WHAT TO PRODUCE: Report every line of the listing below in which the string "changes" occurs.

SOURCE DATA:
##############################
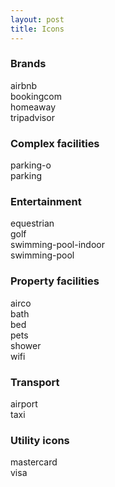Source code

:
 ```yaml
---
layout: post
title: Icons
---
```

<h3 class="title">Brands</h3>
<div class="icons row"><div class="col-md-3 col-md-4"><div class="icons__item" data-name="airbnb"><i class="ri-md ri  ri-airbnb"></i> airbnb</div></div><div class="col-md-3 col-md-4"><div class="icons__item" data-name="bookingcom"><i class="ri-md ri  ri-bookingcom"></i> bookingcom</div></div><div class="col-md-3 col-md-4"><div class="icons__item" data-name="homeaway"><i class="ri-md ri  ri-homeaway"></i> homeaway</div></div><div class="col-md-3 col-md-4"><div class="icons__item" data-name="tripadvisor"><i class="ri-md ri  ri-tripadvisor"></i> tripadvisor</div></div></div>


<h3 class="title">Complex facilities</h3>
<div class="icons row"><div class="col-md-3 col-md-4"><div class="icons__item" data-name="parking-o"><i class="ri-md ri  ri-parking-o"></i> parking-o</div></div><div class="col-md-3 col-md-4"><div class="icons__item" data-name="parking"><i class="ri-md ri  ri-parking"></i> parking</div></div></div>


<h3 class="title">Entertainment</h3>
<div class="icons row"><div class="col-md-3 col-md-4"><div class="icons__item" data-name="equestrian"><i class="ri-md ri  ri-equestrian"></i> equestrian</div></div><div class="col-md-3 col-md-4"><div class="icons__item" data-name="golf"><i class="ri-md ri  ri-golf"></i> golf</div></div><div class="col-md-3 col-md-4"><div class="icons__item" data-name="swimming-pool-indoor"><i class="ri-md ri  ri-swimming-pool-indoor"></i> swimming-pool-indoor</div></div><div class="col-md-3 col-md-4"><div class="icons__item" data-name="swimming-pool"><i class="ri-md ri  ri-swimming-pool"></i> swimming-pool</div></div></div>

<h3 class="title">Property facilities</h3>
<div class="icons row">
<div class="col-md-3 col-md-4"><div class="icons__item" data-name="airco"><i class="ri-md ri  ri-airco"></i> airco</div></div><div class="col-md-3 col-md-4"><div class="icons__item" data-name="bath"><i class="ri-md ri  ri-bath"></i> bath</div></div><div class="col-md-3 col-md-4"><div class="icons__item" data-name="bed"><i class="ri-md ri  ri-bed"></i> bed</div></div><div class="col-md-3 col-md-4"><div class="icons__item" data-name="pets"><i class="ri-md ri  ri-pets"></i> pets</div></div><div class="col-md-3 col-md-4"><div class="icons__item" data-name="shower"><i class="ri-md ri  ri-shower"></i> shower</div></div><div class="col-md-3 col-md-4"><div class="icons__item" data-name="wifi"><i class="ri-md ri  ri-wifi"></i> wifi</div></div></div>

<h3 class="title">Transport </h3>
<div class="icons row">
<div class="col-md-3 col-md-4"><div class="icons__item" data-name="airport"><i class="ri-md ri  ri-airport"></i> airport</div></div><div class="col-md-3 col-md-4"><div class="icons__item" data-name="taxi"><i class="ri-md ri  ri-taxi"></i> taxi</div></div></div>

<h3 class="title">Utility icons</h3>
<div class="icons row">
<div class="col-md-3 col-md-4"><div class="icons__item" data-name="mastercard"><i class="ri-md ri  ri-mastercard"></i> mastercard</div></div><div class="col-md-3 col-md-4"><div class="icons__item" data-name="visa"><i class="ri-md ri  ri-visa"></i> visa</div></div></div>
##############################
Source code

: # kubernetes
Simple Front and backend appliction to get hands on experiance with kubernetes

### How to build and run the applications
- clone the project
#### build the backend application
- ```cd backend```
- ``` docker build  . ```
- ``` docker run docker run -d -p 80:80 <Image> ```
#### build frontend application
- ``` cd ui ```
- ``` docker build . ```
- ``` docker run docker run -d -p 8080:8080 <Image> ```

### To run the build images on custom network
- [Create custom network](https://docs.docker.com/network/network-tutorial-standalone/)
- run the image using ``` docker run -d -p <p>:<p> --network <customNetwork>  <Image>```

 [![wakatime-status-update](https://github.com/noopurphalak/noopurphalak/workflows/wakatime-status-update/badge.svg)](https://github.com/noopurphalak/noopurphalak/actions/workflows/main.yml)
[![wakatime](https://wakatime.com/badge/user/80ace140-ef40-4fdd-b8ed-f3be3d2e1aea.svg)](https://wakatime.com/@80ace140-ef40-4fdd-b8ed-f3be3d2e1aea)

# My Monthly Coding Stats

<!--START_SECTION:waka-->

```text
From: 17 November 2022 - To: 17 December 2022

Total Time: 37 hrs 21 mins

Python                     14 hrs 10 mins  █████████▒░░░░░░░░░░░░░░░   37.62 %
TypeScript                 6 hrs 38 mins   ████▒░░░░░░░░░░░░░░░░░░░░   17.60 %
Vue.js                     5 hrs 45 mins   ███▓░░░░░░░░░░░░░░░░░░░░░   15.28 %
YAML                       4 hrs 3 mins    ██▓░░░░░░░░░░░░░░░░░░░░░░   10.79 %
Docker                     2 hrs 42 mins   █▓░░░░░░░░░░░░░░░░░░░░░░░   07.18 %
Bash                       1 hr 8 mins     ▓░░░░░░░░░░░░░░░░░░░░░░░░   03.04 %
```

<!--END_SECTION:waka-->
##############################
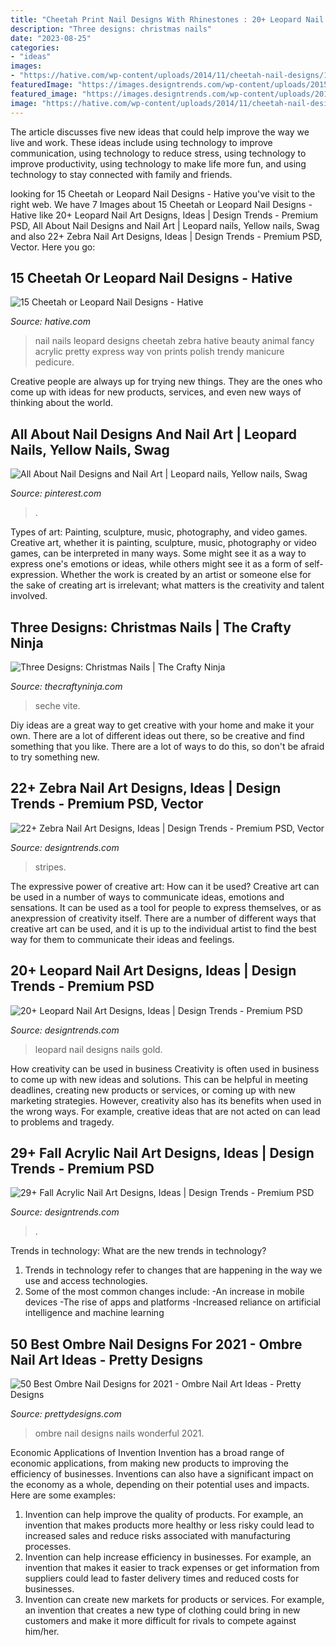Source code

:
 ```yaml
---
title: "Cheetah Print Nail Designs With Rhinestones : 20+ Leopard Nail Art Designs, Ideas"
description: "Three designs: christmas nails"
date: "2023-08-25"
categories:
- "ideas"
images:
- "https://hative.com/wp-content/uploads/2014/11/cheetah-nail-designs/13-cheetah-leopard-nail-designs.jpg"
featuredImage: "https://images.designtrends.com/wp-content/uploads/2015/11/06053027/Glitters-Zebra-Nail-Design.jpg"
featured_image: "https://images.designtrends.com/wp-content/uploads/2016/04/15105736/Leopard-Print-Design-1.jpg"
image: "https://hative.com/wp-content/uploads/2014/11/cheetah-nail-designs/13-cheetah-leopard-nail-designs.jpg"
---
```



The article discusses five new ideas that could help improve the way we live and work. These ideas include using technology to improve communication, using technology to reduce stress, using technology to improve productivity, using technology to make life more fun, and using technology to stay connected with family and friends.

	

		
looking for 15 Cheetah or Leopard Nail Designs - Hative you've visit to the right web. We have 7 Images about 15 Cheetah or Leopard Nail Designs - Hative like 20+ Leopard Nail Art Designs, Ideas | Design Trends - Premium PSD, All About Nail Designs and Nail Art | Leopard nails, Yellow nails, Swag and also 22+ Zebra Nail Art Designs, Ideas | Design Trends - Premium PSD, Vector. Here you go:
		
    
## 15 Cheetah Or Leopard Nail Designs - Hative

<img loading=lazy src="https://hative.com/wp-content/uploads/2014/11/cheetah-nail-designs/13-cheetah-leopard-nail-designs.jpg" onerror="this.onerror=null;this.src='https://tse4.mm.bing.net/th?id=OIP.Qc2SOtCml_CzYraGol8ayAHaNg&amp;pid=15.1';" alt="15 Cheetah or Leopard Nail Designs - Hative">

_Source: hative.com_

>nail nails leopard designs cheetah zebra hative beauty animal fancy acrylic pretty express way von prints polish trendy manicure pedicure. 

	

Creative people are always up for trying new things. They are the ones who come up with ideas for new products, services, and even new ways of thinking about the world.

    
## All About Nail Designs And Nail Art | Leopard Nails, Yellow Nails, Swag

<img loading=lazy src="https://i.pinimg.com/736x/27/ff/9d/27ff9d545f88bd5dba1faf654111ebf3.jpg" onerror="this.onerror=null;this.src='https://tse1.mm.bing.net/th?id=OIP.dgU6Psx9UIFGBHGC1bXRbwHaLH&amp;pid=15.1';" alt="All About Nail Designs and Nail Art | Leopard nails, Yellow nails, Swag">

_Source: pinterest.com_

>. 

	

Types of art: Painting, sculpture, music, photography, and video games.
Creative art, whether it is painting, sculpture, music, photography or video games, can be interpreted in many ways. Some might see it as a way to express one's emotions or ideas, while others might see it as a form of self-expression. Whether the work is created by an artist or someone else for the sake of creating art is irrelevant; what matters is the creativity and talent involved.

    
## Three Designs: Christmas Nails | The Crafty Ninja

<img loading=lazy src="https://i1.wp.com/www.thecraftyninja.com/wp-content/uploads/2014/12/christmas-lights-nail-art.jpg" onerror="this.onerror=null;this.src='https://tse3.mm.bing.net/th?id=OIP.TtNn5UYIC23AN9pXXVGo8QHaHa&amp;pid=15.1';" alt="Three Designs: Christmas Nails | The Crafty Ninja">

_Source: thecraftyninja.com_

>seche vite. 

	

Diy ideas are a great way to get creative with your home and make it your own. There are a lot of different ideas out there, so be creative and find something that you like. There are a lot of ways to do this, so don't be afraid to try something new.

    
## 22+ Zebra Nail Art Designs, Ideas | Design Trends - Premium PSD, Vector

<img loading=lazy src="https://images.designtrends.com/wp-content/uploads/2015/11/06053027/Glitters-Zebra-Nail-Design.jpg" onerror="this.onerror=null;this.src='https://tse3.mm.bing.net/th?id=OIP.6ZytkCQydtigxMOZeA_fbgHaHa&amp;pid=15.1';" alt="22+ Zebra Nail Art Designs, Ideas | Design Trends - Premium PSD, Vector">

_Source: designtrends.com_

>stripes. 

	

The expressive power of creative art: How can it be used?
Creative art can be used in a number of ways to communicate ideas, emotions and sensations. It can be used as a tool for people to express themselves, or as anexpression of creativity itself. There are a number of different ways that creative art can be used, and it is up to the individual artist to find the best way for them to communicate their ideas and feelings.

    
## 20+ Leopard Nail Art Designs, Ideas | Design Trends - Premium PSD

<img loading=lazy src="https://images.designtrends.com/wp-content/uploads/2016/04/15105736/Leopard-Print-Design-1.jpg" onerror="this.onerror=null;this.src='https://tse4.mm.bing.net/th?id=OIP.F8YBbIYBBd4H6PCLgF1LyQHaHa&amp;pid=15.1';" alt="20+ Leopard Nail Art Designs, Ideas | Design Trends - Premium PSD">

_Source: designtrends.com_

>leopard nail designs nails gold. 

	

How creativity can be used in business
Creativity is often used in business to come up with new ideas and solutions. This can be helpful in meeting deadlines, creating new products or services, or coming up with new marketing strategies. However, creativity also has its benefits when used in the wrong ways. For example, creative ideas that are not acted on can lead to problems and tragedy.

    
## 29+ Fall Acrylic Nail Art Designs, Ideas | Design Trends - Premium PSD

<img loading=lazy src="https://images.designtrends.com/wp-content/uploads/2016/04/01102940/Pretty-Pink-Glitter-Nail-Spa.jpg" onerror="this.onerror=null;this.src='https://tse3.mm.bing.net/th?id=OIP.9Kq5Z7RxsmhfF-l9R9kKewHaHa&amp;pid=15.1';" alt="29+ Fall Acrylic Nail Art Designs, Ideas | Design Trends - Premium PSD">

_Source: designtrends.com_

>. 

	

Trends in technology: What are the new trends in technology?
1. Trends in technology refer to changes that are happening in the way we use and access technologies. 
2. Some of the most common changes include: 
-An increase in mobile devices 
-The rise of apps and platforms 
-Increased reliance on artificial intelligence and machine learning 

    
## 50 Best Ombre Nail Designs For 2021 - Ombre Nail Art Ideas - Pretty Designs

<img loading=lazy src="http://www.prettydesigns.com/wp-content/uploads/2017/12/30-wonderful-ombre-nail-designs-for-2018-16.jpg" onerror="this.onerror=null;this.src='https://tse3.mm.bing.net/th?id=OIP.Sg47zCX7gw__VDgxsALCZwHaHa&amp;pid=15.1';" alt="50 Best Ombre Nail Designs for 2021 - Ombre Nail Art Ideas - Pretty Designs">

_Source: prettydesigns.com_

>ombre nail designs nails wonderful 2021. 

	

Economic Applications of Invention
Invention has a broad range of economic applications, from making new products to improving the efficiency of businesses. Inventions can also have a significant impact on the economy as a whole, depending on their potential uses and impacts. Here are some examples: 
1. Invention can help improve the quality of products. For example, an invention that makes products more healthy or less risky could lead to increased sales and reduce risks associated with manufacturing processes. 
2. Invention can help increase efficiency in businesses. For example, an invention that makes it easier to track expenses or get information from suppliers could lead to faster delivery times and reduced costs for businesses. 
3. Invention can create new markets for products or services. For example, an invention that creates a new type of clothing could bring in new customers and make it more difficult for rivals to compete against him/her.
##############################
ANSWER SECTION:
1. Trends in technology refer to changes that are happening in the way we use and access technologies. 
2. Some of the most common changes include: 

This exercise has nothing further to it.